El Barça, líder y favorito

Para ello, los blancos tendrán que batir en cuartos a un combativo Movistar Estudiantes, el otro anfitrión de esta Copa que arrastrará hasta Madrid a más de 7.000 nuevos visitantes durante todo el fin de semana. Aficionados de todos los rincones de España se darán cita en la capital con el único pretexto de disfrutar del baloncesto y ver ganar a su equipo.
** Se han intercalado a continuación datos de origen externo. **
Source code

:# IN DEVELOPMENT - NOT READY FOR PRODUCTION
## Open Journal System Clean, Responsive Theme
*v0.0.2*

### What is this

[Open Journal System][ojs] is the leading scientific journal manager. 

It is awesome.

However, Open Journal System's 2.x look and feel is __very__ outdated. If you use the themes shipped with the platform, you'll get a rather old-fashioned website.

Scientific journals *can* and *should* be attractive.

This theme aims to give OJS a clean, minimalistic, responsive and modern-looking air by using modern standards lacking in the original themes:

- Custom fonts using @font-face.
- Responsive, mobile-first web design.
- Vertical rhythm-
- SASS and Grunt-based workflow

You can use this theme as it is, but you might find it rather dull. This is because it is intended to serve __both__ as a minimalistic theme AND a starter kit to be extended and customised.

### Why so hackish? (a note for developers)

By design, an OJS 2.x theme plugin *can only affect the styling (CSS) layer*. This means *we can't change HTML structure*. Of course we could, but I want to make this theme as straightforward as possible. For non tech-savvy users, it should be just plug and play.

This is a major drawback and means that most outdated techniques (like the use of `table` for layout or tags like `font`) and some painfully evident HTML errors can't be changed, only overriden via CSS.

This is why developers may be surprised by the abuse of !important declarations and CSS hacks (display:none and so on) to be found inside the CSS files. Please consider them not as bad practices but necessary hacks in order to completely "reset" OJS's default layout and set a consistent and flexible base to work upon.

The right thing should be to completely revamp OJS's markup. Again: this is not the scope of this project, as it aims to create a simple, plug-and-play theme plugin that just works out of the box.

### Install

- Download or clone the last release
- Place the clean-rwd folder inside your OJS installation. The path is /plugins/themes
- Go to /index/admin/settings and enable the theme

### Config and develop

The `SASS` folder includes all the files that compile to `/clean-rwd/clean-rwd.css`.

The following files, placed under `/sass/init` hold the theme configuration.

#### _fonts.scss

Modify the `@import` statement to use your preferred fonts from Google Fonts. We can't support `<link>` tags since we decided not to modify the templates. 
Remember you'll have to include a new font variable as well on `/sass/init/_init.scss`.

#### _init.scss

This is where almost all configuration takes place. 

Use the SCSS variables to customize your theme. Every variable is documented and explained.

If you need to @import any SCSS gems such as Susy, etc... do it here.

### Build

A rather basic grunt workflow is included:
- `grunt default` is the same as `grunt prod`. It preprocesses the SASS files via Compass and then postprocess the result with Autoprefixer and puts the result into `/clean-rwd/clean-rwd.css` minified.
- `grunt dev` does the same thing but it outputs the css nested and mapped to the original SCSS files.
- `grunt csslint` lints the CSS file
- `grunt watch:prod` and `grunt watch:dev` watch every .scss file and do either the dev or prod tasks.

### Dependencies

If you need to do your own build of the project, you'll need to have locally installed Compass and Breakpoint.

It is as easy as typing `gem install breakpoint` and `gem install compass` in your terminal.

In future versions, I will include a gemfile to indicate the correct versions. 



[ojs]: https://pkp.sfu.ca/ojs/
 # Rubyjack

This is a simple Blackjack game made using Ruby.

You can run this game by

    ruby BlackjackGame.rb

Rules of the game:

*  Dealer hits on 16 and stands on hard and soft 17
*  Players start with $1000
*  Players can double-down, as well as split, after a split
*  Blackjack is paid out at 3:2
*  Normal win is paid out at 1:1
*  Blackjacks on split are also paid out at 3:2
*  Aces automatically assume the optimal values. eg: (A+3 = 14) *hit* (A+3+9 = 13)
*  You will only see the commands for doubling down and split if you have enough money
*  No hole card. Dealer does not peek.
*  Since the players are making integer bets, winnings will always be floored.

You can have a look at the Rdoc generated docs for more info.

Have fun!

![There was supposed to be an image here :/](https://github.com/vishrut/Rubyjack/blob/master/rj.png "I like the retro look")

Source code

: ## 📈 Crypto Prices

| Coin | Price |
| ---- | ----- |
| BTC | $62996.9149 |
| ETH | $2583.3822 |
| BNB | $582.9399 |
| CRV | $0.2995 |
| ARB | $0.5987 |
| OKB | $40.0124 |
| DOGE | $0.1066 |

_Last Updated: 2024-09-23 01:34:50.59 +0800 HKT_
El favorito, por su trayectoria esta temporada y por haber levantado el trofeo en 2018, es el Barcelona. Cincelados de manera exprés por Pesic hace un año, los azulgranas se han renovado casi por completo para mostrar una versión mucho más afinada. Ya sin Navarro –que será homenajeado en el descanso del partido que esta noche les enfrentará al Valencia Basket–, los catalanes han encontrado el equilibrio en todas sus líneas. «El año pasado, el equipo había perdido muchos partidos y, si pierdes mucho, pierdes también confianza y no puedes demostrar tu calidad. Había mucho talento individual, pero también muchas críticas y, con una motivación adicional como la Copa del Rey, los jugadores sacaron el orgullo. Ahora tenemos un año más de experiencia y también más calidad», recordaba Pesic antes de viajar a Madrid, donde hoy se medirán al Valencia Basket (21.30 horas, #Vamos) por un puesto en semifinales.

Aspirantes sin complejos

Real Madrid y Barcelona han ganado las últimas nueve ediciones. Un monólogo que quieren romper los otros seis aspirantes a reinar en la Copa. Los primeros en entrar en acción serán hoy el Iberostar Tenerife y el Unicaja (19.00 horas, #Vamos) que abrirán fuego en el torneo en un choque muy abierto. Javi Beirán y Jaime Fernández, dos de los destacados en la «selección de las ventanas FIBA» lideran a dos equipos con desparpajo y sin complejos. «No nos hemos clasificado solo para estar, sino para ganar», reconoce un Beirán ambicioso, aunque consciente de la dificultad del objetivo.

Dos clásicos frente a frente

De hecho, el último equipo que logró romper la hegemonía de los dos grandes fue el Baskonia en 2009, precisamente en el mismo escenario en el que se jugará este año la Copa. «Es un título que el Baskonia hace tiempo que no gana y en su momento ganó unas cuantas seguidas. «Vamos con ilusión, es un reto para todos los que participan, y sabemos de la dificultad de ganar una Copa. Son tres días para estar perfectos, sin margen de error», afirma Huertas, base del equipo vasco que se medirá el viernes al Joventut, otro de los clásicos que vuelve y que quiere brillar en el torneo.

Los verdinegros, a punto de desaparecer hace unos meses, han recuperado la alegría y regresan a la Copa cuatro años después de su última participación. «Tenemos que jugar sin miedo y con valentía», asume López Aróstegui, uno de los jóvenes que lideran al nuevo Joventut.